Sharks can be really scary. But while most of us are afraid of sharks (such as the big white), few know that they can hide in deep waters. There, at a depth of 3,000 meters, live these monsters of the sea – the elusive feline demon shark, a deep-sea fish-dog, and a ghost shark. With their strange teeth and evil eyes, they look like characters from a Tim Burton movie. But perhaps the most terrible fact is that we know very little about them.
Good year for researchers
To shed light on these mysterious creatures, in September of this year, a research expedition was organized to the western coast of Scotland. Her goal was to collect samples for the project to find out the behavior, feeding and movement of deep-sea sharks.
The expedition took two weeks and was rather difficult. Researchers collected samples at a depth of 500 to 2000 meters. Many scientists have previously worked in this region for a long time. Fortunately for them, it was a good year. Every day, scientists managed to get from four to five samples, each with its own distinctive oddities.
Most of us have never seen deep-sea sharks. But even though they are hidden under a layer of water that creates impenetrable darkness for the human eye, they are a group of very diverse sharks. When looking at them, it is understandable why many of these fancy fish got their disgusting names.
The inaccessibility of the ocean depths limited our scientific understanding of these creatures. These secrets only strengthen their complex biology.
Deep-sea sharks can be divided into three groups: cat-like, karhirinoobraznye and chimeric. The first are fish-dogs (Katrans), the second are cat sharks, and the third are shark ghosts. While catrans and cat sharks are real sharks, ghost sharks belong to the chimera group. These are cartilaginous fishes, closely associated with sharks.

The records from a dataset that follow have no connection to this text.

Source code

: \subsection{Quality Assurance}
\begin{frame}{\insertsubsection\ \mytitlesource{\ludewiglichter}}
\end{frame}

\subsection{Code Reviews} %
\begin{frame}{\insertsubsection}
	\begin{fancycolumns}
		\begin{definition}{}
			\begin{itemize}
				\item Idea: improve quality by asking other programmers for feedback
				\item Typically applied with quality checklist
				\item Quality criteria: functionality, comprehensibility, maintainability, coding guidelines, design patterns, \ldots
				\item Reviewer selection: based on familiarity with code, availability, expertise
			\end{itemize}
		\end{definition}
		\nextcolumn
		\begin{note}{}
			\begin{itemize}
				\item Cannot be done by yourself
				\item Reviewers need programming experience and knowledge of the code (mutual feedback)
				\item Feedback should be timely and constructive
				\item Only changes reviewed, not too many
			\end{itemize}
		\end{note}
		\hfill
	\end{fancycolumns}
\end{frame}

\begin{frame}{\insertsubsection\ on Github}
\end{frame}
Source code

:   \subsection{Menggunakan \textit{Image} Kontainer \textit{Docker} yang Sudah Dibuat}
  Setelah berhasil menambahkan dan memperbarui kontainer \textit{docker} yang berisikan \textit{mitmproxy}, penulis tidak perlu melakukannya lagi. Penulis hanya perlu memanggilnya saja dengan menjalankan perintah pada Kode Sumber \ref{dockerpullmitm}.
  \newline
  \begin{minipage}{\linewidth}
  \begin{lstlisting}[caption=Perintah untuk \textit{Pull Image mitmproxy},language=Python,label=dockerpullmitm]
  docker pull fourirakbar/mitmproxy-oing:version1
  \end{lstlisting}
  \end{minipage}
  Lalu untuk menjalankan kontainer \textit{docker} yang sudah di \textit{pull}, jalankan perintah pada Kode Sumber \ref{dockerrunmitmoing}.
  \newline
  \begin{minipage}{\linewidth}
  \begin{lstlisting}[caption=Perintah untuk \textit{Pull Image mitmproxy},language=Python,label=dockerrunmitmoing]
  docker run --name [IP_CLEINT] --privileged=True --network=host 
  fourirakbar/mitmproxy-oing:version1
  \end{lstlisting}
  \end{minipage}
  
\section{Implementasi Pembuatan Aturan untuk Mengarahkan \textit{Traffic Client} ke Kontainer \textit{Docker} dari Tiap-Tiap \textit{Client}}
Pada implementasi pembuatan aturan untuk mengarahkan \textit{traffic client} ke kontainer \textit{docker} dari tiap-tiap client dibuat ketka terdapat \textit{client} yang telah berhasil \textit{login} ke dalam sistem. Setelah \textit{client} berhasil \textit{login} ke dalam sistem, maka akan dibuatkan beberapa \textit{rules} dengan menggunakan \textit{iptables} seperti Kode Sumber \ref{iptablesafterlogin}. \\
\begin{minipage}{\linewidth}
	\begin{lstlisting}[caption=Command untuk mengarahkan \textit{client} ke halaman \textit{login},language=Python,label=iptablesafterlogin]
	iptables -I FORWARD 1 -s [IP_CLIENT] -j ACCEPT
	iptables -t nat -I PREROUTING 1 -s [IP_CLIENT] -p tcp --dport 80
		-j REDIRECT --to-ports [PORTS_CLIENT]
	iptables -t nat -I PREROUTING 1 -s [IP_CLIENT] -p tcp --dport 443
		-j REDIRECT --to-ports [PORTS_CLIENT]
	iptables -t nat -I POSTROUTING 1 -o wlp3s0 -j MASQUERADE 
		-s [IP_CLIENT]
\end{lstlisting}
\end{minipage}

The most common family in Scottish waters is the cat shark. Researchers managed to find one of its species – the feline demon shark (Apristurus). These creatures have thin bodies with a relatively large head and narrow eyes, thanks to which this species got its name. They are especially difficult to identify, and during the expedition, scientists were faced with a species that had not previously been described. Scientists hardly have an understanding of how many species there may be in this group, not to mention their biology and ecology. It is believed that they feed on shrimp, but still very much remains unknown.
Katrans are usually stocky, their skin resembles sandpaper. They have large eyes, and in the jaws lined rows of teeth. In Scottish waters, scientists managed to find a really large variety of these fish – from a 30-centimeter shark Etmopteridae, to a half-meter-long sheet shark. Their diet is very extensive. They eat whale carcasses that fall to the bottom, as well as small fish and shrimp.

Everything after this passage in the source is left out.